# Restaurant Stock AI Agent

`02 · ai-warehouse · MVP`

Restaurant stock AI agent with two-tier Gemini routing and draft→Confirm safety boundary. Receipts, prep and write-offs start in Telegram; the WebApp keeps review, WAC and dashboard impact visible.

**Scope:** Solo · 1 week  
**Role:** AI-assisted restaurant stock operations

**Video:** [YouTube](https://www.youtube.com/watch?v=TwxmVN6JNvA) · [RuTube](https://rutube.ru/video/private/5031a5bb3f1f25bfe0961a75b1b9791a/?p=co_lT-Rej-FrcN6r7dpcyw)

## Video walkthrough

Restaurant stock operations split between Telegram (messy receipt photos, prep batches, write-offs as text or kitchen slips) and a WebApp that keeps every draft reviewable before stock moves. The agent reads receipts, expands dishes into ingredients, updates weighted average cost on confirm, and answers free-form warehouse questions with order recommendations.

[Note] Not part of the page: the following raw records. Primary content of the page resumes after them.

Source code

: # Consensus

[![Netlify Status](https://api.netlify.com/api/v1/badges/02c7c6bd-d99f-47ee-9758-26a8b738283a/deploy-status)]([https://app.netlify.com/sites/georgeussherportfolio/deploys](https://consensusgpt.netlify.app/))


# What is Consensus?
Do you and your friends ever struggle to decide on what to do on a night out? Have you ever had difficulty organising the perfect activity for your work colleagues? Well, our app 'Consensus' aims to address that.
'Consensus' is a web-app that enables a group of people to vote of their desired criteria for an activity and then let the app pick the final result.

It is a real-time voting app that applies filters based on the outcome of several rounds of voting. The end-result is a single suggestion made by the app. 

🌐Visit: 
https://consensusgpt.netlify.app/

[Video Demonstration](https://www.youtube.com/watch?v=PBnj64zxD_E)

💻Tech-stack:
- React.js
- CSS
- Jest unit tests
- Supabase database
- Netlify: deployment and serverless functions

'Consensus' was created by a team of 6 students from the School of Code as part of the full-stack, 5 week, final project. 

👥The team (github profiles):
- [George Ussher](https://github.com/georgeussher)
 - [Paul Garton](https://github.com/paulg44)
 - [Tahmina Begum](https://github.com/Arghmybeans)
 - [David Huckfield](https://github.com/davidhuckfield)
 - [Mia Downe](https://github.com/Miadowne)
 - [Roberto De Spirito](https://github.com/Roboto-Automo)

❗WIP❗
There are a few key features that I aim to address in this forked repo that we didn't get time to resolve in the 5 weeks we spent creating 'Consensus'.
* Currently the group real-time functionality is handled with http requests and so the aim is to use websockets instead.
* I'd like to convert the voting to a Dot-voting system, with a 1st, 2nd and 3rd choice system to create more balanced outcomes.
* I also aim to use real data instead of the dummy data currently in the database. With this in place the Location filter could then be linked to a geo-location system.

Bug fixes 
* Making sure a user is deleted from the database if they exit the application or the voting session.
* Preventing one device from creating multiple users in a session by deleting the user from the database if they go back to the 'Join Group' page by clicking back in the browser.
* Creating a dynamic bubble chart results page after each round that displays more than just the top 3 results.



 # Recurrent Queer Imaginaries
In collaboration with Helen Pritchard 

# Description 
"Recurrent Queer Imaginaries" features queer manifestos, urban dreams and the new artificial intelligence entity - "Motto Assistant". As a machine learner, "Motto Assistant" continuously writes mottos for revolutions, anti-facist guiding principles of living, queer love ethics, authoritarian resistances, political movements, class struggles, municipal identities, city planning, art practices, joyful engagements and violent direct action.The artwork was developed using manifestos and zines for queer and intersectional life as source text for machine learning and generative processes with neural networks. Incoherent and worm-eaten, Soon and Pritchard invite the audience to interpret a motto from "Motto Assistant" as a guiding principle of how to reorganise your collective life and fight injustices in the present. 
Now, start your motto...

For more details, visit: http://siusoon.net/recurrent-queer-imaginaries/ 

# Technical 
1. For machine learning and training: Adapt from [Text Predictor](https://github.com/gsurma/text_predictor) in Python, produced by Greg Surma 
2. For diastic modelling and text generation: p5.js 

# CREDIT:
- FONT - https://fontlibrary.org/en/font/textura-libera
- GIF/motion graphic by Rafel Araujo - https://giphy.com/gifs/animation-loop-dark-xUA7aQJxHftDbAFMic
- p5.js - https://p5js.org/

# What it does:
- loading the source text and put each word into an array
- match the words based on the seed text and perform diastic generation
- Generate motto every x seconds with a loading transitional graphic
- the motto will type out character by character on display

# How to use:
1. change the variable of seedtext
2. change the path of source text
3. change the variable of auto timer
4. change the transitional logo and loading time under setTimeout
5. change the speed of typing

AI stock operations for restaurants — receipts, prep work and write-offs start in Telegram, while the WebApp keeps every number reviewable.

The dashboard shows today, week and month: revenue, food cost, purchases, deductions and stock value, with compact charts for the working day.

Stock highlights what needs attention. Two frozen items are out, so the team restocks and sends the store receipt to the bot.

The AI reads the photo, matches food, drinks and operating supplies to stock categories, and creates a draft. Review it in the WebApp, then confirm — stock and weighted average cost update immediately.

Preparation batches are tracked too. When the kitchen makes pizza dough, tomato sauce, burger patties or marinated chicken, the team can tell the agent what was prepared, or add the batch manually in the WebApp. Ingredients go out, the prepared item comes back in, and costs stay connected.

For sales or write-offs, send the kitchen order slip, or just describe it in text. The AI recognizes the dishes, expands them into ingredients and prepares the deduction. Confirm it, and the dashboard moves again.

Then ask the agent anything about your warehouse — for example, how the month went. It analyzes historical supplies, deductions, revenue, food cost, stock movement and out-of-stock items, then returns recommendations for the next order.

Telegram handles messy input. The WebApp handles review. The dashboard shows the business impact.

---

## Context

> The model drafts. The human confirms. The dashboard shows impact.

Restaurant inventory drifts from records faster than anyone in the kitchen has time to log it. Receipts arrive on paper or by voice; supplies, dish deductions and pre-prepared bases each follow different math; weighted-average cost only stays correct if every operation hits the books on time. The cost of skipping a few entries is invisible until inventory swings — and by then the trail is gone.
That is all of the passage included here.